Source records
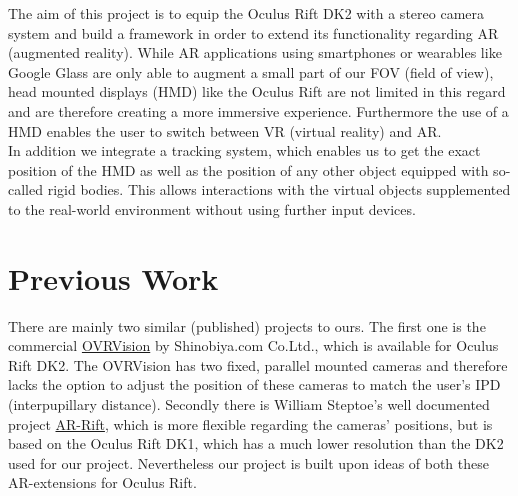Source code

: The aim of this project is to equip the Oculus Rift DK2 with a stereo camera system and build a framework in order to extend its functionality regarding AR (augmented reality). While AR applications using smartphones or wearables like Google Glass are only able to augment a small part of our FOV (field of view), head mounted displays (HMD) like the Oculus Rift are not limited in this regard and are therefore creating a more immersive experience. Furthermore the use of a HMD enables the user to switch between VR (virtual reality) and AR.\\
In addition we integrate a tracking system, which enables us to get the exact position of the HMD as well as the position of any other object equipped with so-called rigid bodies. This allows interactions with the virtual objects supplemented to the real-world environment without using further input devices.

\section*{Previous Work}
There are mainly two similar (published) projects to ours. The first one is the commercial \href{http://ovrvision.com/}{OVRVision}\cite{ovrvision} by Shinobiya.com Co.Ltd., which is available for Oculus Rift DK2. The OVRVision has two fixed, parallel mounted cameras and therefore lacks the option to adjust the position of these cameras to match the user's IPD (interpupillary distance). Secondly there is William Steptoe's well documented project \href{http://willsteptoe.com/post/66968953089/ar-rift-part-1}{AR-Rift}\cite{arrift}, which is more flexible regarding the cameras' positions, but is based on the Oculus Rift DK1, which has a much lower resolution than the DK2 used for our project. Nevertheless our project is built upon ideas of both these AR-extensions for Oculus Rift.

> _Exercise brief_:
Every record must be returned exactly. Leave its pictures out.

> _Solution_:
Source code

: The aim of this project is to equip the Oculus Rift DK2 with a stereo camera system and build a framework in order to extend its functionality regarding AR (augmented reality). While AR applications using smartphones or wearables like Google Glass are only able to augment a small part of our FOV (field of view), head mounted displays (HMD) like the Oculus Rift are not limited in this regard and are therefore creating a more immersive experience. Furthermore the use of a HMD enables the user to switch between VR (virtual reality) and AR.\\
In addition we integrate a tracking system, which enables us to get the exact position of the HMD as well as the position of any other object equipped with so-called rigid bodies. This allows interactions with the virtual objects supplemented to the real-world environment without using further input devices.

\section*{Previous Work}
There are mainly two similar (published) projects to ours. The first one is the commercial \href{http://ovrvision.com/}{OVRVision}\cite{ovrvision} by Shinobiya.com Co.Ltd., which is available for Oculus Rift DK2. The OVRVision has two fixed, parallel mounted cameras and therefore lacks the option to adjust the position of these cameras to match the user's IPD (interpupillary distance). Secondly there is William Steptoe's well documented project \href{http://willsteptoe.com/post/66968953089/ar-rift-part-1}{AR-Rift}\cite{arrift}, which is more flexible regarding the cameras' positions, but is based on the Oculus Rift DK1, which has a much lower resolution than the DK2 used for our project. Nevertheless our project is built upon ideas of both these AR-extensions for Oculus Rift.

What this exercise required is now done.